What I like best about the the health care drama in the US right now is how nearly everyone is fighting on the other side, unwittingly or otherwise.  We’ve got Democrats working to save Obama’s nationalized version of Romneycare, while Republicans are doing everything possible to defeat insurance-purchasing mandates that would give even greater power and wealth to their corporate patrons in the health insurance industry.  I haven’t had this much fun (politically, anyway) since the waning days of the Clinton administration, when give-peace-a-chance Republicans were trying to undermine Clinton’s determined efforts to kill Yugoslavs and Iraqis, and Democrats and their "progressive" enablers were clamoring for more more more smart bombs.

Will Republicans be able to rescue universal health care in the US from the seemingly mortal blow it took from Obama and the Democrats?  Time will tell.

2. Robert Scheer is excellent in this piece on the true implications of Bill Clinton’s recent appearance at the White House: a spectacle that revealed the utter political bankruptcy of the Obama regime; its moral bankruptcy has been evident from the beginning; indeed, from before the beginning.

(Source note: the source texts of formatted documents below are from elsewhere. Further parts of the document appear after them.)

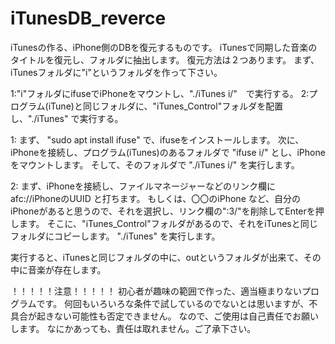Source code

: # iTunesDB_reverce

iTunesの作る、iPhone側のDBを復元するものです。
iTunesで同期した音楽のタイトルを復元し、フォルダに抽出します。
復元方法は２つあります。
まず、iTunesフォルダに"i"というフォルダを作って下さい。

1:"i"フォルダにifuseでiPhoneをマウントし、"./iTunes i/"　で実行する。
2:プログラム(iTune)と同じフォルダに、"iTunes_Control"フォルダを配置し、"./iTunes" で実行する。

1:
まず、 "sudo apt install ifuse" で、ifuseをインストールします。
次に、iPhoneを接続し、プログラム(iTunes)のあるフォルダで "ifuse i/" とし、iPhoneをマウントします。
そして、そのフォルダで "./iTunes i/" を実行します。

2:
まず、iPhoneを接続し、ファイルマネージャーなどのリンク欄に　afc://iPhoneのUUID と打ちます。
もしくは、〇〇のiPhone など、自分のiPhoneがあると思うので、それを選択し、リンク欄の":3/"を削除してEnterを押します。
そこに、"iTunes_Control"フォルダがあるので、それをiTunesと同じフォルダにコピーします。
"./iTunes" を実行します。


実行すると、iTunesと同じフォルダの中に、outというフォルダが出来て、その中に音楽が存在します。

！！！！！注意！！！！！
初心者が趣味の範囲で作った、適当極まりないプログラムです。
何回もいろいろな条件で試しているのでないとは思いますが、不具合が起きない可能性も否定できません。
なので、ご使用は自己責任でお願いします。
なにかあっても、責任は取れません。ご了承下さい。
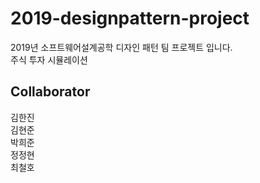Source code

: # 2019-designpattern-project
2019년 소프트웨어설계공학 디자인 패턴 팀 프로젝트 입니다.  
주식 투자 시뮬레이션  

## Collaborator
김한진  
김현준  
박희준  
정정현  
최철호  
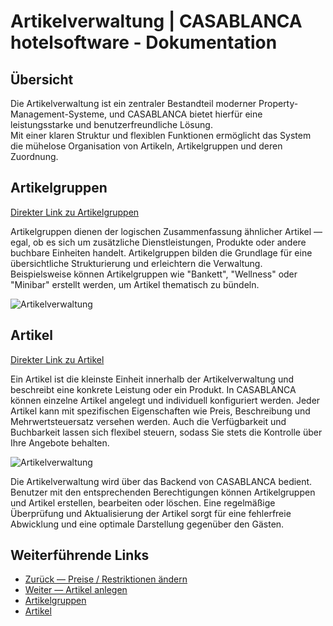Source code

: # Artikelverwaltung | CASABLANCA hotelsoftware - Dokumentation

## Übersicht

Die Artikelverwaltung ist ein zentraler Bestandteil moderner Property-Management-Systeme, und CASABLANCA bietet hierfür eine leistungsstarke und benutzerfreundliche Lösung.  
Mit einer klaren Struktur und flexiblen Funktionen ermöglicht das System die mühelose Organisation von Artikeln, Artikelgruppen und deren Zuordnung.

## Artikelgruppen

[Direkter Link zu Artikelgruppen](https://docs.casablanca.at/desktop/articles/#artikelgruppen)

Artikelgruppen dienen der logischen Zusammenfassung ähnlicher Artikel — egal, ob es sich um zusätzliche Dienstleistungen, Produkte oder andere buchbare Einheiten handelt. Artikelgruppen bilden die Grundlage für eine übersichtliche Strukturierung und erleichtern die Verwaltung. Beispielsweise können Artikelgruppen wie "Bankett", "Wellness" oder "Minibar" erstellt werden, um Artikel thematisch zu bündeln.  

![Artikelverwaltung](https://docs.casablanca.at/assets/images/artikelgruppen-e9ef2daf5b49e3aff0d60d4bcf5a299d.png "Artikelgruppen - Übersicht")

## Artikel

[Direkter Link zu Artikel](https://docs.casablanca.at/desktop/articles/#artikel)

Ein Artikel ist die kleinste Einheit innerhalb der Artikelverwaltung und beschreibt eine konkrete Leistung oder ein Produkt. In CASABLANCA können einzelne Artikel angelegt und individuell konfiguriert werden. Jeder Artikel kann mit spezifischen Eigenschaften wie Preis, Beschreibung und Mehrwertsteuersatz versehen werden. Auch die Verfügbarkeit und Buchbarkeit lassen sich flexibel steuern, sodass Sie stets die Kontrolle über Ihre Angebote behalten.  

![Artikelverwaltung](https://docs.casablanca.at/assets/images/artikel_uebersicht-0ce78e3fb14991ffc170d46d949b4640.png "Artikel - Übersicht")

Die Artikelverwaltung wird über das Backend von CASABLANCA bedient. Benutzer mit den entsprechenden Berechtigungen können Artikelgruppen und Artikel erstellen, bearbeiten oder löschen. Eine regelmäßige Überprüfung und Aktualisierung der Artikel sorgt für eine fehlerfreie Abwicklung und eine optimale Darstellung gegenüber den Gästen.

## Weiterführende Links

* [Zurück — Preise / Restriktionen ändern](https://docs.casablanca.at/desktop/raten/preiskalender/restrictions)
* [Weiter — Artikel anlegen](https://docs.casablanca.at/desktop/articles/articles_groups)
* [Artikelgruppen](https://docs.casablanca.at/desktop/articles/#artikelgruppen)
* [Artikel](https://docs.casablanca.at/desktop/articles/#artikel)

As Scheer puts it: the "sight of Bill Clinton back on the White House podium defending tax cuts for the super-rich was more a sick joke than a serious amplification of economic policy."

3. Speaking of moral bankruptcy, Glenn Greenwald outlines, in copious detail, the torture that Obama is inflicting on Bradley Manning in his endless months of captivity without trial. It is harrowing stuff.

4. Professor Michael Brenner is excellent in this description of the utter sham, the empty suit of clothes who may soon be ruling over us: the murderous Pentagon bureaucrat, David Petraeus.

5. Speaking of utter shams, Patrick Cockburn follows billions of dollars down the war profiteering hole in Afghanistan, where millions face "food insecurity" this winter — a full nine years after their "liberation."